§ What is expected
Return the data word for word. Pictures are to be omitted.

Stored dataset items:
..........

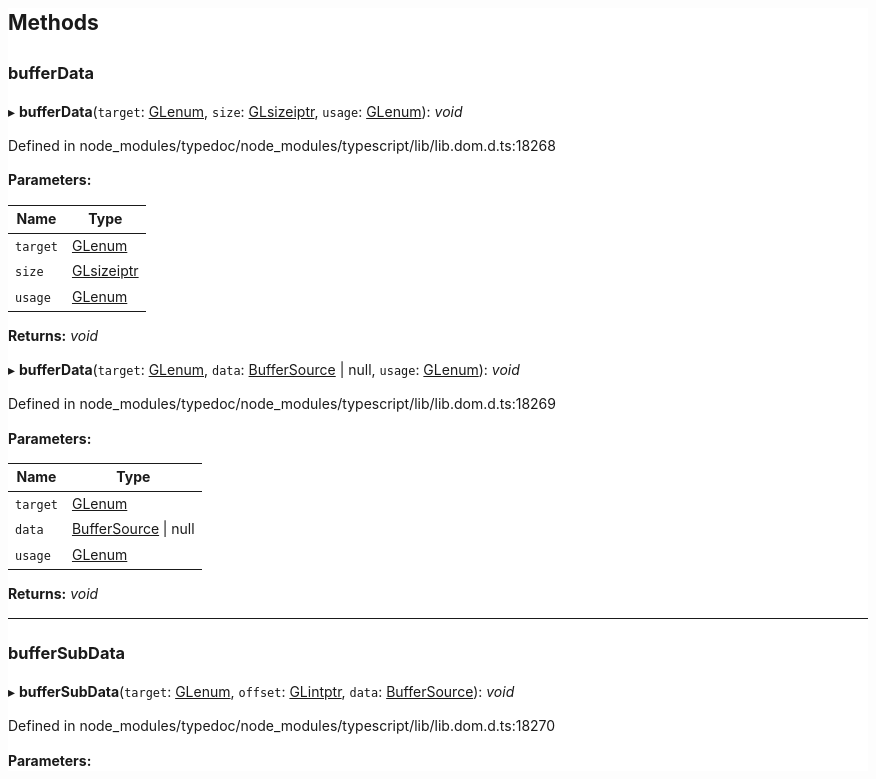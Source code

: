 ## Methods

###  bufferData

▸ **bufferData**(`target`: [GLenum](../modules/_node_modules_typedoc_node_modules_typescript_lib_lib_dom_d_.md#glenum), `size`: [GLsizeiptr](../modules/_node_modules_typedoc_node_modules_typescript_lib_lib_dom_d_.md#glsizeiptr), `usage`: [GLenum](../modules/_node_modules_typedoc_node_modules_typescript_lib_lib_dom_d_.md#glenum)): *void*

Defined in node_modules/typedoc/node_modules/typescript/lib/lib.dom.d.ts:18268

**Parameters:**

Name | Type |
------ | ------ |
`target` | [GLenum](../modules/_node_modules_typedoc_node_modules_typescript_lib_lib_dom_d_.md#glenum) |
`size` | [GLsizeiptr](../modules/_node_modules_typedoc_node_modules_typescript_lib_lib_dom_d_.md#glsizeiptr) |
`usage` | [GLenum](../modules/_node_modules_typedoc_node_modules_typescript_lib_lib_dom_d_.md#glenum) |

**Returns:** *void*

▸ **bufferData**(`target`: [GLenum](../modules/_node_modules_typedoc_node_modules_typescript_lib_lib_dom_d_.md#glenum), `data`: [BufferSource](../modules/_node_modules_typedoc_node_modules_typescript_lib_lib_dom_d_.md#buffersource) | null, `usage`: [GLenum](../modules/_node_modules_typedoc_node_modules_typescript_lib_lib_dom_d_.md#glenum)): *void*

Defined in node_modules/typedoc/node_modules/typescript/lib/lib.dom.d.ts:18269

**Parameters:**

Name | Type |
------ | ------ |
`target` | [GLenum](../modules/_node_modules_typedoc_node_modules_typescript_lib_lib_dom_d_.md#glenum) |
`data` | [BufferSource](../modules/_node_modules_typedoc_node_modules_typescript_lib_lib_dom_d_.md#buffersource) &#124; null |
`usage` | [GLenum](../modules/_node_modules_typedoc_node_modules_typescript_lib_lib_dom_d_.md#glenum) |

**Returns:** *void*

___

###  bufferSubData

▸ **bufferSubData**(`target`: [GLenum](../modules/_node_modules_typedoc_node_modules_typescript_lib_lib_dom_d_.md#glenum), `offset`: [GLintptr](../modules/_node_modules_typedoc_node_modules_typescript_lib_lib_dom_d_.md#glintptr), `data`: [BufferSource](../modules/_node_modules_typedoc_node_modules_typescript_lib_lib_dom_d_.md#buffersource)): *void*

Defined in node_modules/typedoc/node_modules/typescript/lib/lib.dom.d.ts:18270

**Parameters:**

..........

§ Reply to the task
Source code

: ## Methods

###  bufferData

▸ **bufferData**(`target`: [GLenum](../modules/_node_modules_typedoc_node_modules_typescript_lib_lib_dom_d_.md#glenum), `size`: [GLsizeiptr](../modules/_node_modules_typedoc_node_modules_typescript_lib_lib_dom_d_.md#glsizeiptr), `usage`: [GLenum](../modules/_node_modules_typedoc_node_modules_typescript_lib_lib_dom_d_.md#glenum)): *void*

Defined in node_modules/typedoc/node_modules/typescript/lib/lib.dom.d.ts:18268

**Parameters:**

Name | Type |
------ | ------ |
`target` | [GLenum](../modules/_node_modules_typedoc_node_modules_typescript_lib_lib_dom_d_.md#glenum) |
`size` | [GLsizeiptr](../modules/_node_modules_typedoc_node_modules_typescript_lib_lib_dom_d_.md#glsizeiptr) |
`usage` | [GLenum](../modules/_node_modules_typedoc_node_modules_typescript_lib_lib_dom_d_.md#glenum) |

**Returns:** *void*

▸ **bufferData**(`target`: [GLenum](../modules/_node_modules_typedoc_node_modules_typescript_lib_lib_dom_d_.md#glenum), `data`: [BufferSource](../modules/_node_modules_typedoc_node_modules_typescript_lib_lib_dom_d_.md#buffersource) | null, `usage`: [GLenum](../modules/_node_modules_typedoc_node_modules_typescript_lib_lib_dom_d_.md#glenum)): *void*

Defined in node_modules/typedoc/node_modules/typescript/lib/lib.dom.d.ts:18269

**Parameters:**

Name | Type |
------ | ------ |
`target` | [GLenum](../modules/_node_modules_typedoc_node_modules_typescript_lib_lib_dom_d_.md#glenum) |
`data` | [BufferSource](../modules/_node_modules_typedoc_node_modules_typescript_lib_lib_dom_d_.md#buffersource) &#124; null |
`usage` | [GLenum](../modules/_node_modules_typedoc_node_modules_typescript_lib_lib_dom_d_.md#glenum) |

**Returns:** *void*

___

###  bufferSubData

▸ **bufferSubData**(`target`: [GLenum](../modules/_node_modules_typedoc_node_modules_typescript_lib_lib_dom_d_.md#glenum), `offset`: [GLintptr](../modules/_node_modules_typedoc_node_modules_typescript_lib_lib_dom_d_.md#glintptr), `data`: [BufferSource](../modules/_node_modules_typedoc_node_modules_typescript_lib_lib_dom_d_.md#buffersource)): *void*

Defined in node_modules/typedoc/node_modules/typescript/lib/lib.dom.d.ts:18270

**Parameters:**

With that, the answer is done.